» **HOW TO COMPLETE THIS TASK**
In the entries below, every line that contains "difficult" must be located and copied.

» **Collection entries**
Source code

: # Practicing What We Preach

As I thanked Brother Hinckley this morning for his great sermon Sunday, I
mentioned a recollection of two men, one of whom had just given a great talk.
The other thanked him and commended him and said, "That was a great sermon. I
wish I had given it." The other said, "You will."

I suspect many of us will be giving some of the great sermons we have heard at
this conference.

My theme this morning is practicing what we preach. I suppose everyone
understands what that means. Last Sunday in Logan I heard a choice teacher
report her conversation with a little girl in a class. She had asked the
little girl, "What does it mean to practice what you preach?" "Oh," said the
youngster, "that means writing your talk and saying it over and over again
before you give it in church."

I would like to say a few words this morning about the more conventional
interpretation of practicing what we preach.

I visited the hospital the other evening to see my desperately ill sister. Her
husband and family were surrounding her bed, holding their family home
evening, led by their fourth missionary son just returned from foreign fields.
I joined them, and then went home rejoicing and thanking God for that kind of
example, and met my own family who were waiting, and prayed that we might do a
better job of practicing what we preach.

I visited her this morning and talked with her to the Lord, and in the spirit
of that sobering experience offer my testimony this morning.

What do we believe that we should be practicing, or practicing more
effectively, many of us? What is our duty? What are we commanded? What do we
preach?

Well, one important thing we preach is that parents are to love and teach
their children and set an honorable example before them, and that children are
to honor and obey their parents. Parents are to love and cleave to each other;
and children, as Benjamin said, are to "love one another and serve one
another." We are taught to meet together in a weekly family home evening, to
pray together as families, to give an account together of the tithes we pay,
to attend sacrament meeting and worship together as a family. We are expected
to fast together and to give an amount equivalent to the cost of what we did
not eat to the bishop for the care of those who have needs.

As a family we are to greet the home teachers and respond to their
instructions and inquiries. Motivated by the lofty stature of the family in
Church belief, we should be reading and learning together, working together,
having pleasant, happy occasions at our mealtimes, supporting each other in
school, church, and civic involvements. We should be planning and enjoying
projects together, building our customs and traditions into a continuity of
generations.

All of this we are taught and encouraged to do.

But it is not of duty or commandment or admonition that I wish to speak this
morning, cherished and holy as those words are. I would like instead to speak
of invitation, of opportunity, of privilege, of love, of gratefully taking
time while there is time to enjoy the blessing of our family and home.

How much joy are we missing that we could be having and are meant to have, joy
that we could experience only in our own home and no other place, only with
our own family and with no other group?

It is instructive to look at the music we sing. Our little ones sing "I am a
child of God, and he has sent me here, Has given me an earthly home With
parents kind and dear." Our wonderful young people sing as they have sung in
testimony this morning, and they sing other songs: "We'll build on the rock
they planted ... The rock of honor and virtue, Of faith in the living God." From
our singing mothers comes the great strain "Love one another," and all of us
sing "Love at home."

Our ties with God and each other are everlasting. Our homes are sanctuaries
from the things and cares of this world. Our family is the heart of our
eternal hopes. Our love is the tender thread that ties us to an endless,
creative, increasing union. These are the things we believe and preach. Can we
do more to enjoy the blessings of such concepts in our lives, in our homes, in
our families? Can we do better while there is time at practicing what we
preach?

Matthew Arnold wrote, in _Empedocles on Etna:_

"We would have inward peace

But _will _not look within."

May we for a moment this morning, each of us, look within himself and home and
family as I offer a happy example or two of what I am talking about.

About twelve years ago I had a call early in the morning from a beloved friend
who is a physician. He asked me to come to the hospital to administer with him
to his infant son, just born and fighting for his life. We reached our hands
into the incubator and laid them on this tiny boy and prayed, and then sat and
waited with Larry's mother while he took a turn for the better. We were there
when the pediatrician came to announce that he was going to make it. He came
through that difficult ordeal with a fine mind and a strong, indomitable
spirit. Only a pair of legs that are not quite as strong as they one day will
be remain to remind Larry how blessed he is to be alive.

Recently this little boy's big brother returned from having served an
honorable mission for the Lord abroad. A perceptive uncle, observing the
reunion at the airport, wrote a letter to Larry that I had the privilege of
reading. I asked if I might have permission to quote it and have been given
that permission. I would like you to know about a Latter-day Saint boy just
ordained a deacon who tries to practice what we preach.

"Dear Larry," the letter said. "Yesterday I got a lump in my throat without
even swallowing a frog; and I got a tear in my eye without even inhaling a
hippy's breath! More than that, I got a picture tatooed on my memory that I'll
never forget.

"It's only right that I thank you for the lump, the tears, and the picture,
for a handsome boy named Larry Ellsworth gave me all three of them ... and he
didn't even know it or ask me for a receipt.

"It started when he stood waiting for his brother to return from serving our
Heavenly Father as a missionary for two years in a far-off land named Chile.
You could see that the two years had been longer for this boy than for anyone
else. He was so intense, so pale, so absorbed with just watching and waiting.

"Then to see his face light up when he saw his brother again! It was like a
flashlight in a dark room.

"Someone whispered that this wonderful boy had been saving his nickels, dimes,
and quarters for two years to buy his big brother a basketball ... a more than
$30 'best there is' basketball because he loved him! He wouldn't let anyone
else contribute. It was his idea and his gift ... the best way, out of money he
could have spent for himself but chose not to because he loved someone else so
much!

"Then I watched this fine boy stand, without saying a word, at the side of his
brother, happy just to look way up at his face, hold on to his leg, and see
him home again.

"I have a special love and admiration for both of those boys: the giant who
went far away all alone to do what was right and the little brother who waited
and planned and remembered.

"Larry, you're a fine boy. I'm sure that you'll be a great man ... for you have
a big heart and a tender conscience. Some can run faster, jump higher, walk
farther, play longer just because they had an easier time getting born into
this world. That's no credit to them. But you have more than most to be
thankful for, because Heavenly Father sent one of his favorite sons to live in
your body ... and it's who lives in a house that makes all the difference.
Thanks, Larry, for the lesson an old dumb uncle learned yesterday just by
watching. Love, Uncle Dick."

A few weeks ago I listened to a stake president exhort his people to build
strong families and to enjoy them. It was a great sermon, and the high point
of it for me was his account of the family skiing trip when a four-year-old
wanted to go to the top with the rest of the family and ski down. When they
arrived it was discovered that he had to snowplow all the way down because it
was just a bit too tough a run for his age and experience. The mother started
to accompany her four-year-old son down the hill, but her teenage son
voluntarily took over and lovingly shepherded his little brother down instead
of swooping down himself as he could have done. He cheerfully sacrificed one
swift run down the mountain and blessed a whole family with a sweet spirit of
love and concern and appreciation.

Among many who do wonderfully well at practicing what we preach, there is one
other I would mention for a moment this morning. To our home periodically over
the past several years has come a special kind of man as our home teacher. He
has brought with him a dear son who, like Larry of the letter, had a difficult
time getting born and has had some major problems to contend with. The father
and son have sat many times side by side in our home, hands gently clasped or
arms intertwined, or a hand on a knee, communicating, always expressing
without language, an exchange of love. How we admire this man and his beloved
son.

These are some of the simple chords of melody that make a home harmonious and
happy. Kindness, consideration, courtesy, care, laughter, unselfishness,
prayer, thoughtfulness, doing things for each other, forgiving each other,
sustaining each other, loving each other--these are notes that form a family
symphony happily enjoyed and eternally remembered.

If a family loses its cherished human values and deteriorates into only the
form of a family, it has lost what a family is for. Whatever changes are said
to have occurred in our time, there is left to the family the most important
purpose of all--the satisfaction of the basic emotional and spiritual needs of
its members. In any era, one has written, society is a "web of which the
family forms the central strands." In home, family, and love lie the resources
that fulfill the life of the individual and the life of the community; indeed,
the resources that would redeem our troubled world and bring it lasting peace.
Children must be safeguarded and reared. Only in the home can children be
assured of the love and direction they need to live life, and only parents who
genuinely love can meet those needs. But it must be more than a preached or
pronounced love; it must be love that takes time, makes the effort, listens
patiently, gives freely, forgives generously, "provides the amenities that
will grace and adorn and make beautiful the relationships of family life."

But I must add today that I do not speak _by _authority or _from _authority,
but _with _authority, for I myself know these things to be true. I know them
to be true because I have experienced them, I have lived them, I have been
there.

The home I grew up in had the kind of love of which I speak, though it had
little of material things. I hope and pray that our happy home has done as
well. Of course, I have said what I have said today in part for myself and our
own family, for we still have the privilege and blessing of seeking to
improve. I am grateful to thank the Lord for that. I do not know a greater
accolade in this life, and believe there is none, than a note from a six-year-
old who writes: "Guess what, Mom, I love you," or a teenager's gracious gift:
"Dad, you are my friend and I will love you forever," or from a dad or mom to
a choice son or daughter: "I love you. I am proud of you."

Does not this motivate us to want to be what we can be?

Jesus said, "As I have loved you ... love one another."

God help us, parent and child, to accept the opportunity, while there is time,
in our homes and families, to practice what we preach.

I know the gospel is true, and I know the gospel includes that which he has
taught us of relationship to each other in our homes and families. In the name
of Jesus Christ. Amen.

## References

» **SOLVED EXERCISE**
through that difficult ordeal with a fine mind and a strong, indomitable
has brought with him a dear son who, like Larry of the letter, had a difficult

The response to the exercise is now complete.